Paulo Roberto Armelin

Esta semana, a GAZETA de COSMÓPOLIS entrevistou um filósofo, que é comerciante e está na cidade desde 1980. Paulo Roberto Armelin, 58 anos, contou como chegou a Cosmópolis para seguir o sacerdócio católico.

GAZETA de COSMÓPOLIS: Como é sua relação com a cidade, nasceu em Cosmópolis ou veio depois?

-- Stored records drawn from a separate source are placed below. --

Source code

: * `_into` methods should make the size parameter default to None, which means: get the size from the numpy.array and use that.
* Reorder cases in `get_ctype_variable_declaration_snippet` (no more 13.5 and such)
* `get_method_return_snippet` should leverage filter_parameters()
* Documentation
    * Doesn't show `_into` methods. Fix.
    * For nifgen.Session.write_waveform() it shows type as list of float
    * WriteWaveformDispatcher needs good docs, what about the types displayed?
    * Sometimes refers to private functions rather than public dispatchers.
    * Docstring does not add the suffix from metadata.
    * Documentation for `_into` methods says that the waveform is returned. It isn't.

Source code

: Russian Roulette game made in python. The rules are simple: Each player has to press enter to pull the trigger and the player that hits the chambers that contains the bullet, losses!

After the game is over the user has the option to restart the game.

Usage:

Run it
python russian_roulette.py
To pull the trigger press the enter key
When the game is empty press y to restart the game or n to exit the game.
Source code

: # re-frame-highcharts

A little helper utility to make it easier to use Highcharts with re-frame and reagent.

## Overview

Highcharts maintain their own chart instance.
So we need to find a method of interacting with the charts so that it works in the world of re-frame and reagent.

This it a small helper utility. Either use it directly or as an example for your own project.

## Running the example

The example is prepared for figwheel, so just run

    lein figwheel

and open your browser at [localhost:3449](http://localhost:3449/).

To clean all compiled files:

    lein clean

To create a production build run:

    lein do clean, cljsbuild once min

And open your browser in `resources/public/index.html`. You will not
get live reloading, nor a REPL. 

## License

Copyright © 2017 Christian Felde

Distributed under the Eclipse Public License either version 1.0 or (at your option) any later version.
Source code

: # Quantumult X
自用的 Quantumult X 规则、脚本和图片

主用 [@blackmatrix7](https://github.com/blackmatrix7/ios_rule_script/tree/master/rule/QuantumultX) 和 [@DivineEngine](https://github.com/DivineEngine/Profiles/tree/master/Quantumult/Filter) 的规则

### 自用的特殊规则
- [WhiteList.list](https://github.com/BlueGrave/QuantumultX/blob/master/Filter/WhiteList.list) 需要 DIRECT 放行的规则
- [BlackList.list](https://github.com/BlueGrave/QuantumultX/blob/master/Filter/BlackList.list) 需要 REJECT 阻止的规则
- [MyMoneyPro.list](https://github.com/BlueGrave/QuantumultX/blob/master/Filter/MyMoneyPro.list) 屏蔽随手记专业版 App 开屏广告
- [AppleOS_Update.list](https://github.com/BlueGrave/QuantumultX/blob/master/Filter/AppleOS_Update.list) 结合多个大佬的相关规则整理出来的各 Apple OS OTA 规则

Paulo Roberto Armelin: Cheguei em Cosmópolis em dezembro de 1980, vim por conta de uma fatalidade do destino. Na época, eu tinha 18 para 19 anos e passei por um processo de autoconhecimento, queria fazer do mundo um lugar melhor para se viver e acabei me tornando postulante ao sacerdócio. Queria ser padre. A Diocese de Limeira tinha o seminário diocesano que acolhia os alunos estudantes de filosofia aqui na cidade de Cosmópolis. Localizava-se onde era a escola infantil ‘Arca de Noé’, em frente a Igreja Matriz. A casa pertencia ao senhor Antonio Batistela, que gentilmente cedia a moradia para os estudantes. Morávamos em 12 seminaristas que pretendíamos chegar ao sacerdócio. Sendo assim, mudar para Cosmópolis era uma condição, pois, os seminaristas que adentravam para o seminário eram transferidos para o seminário.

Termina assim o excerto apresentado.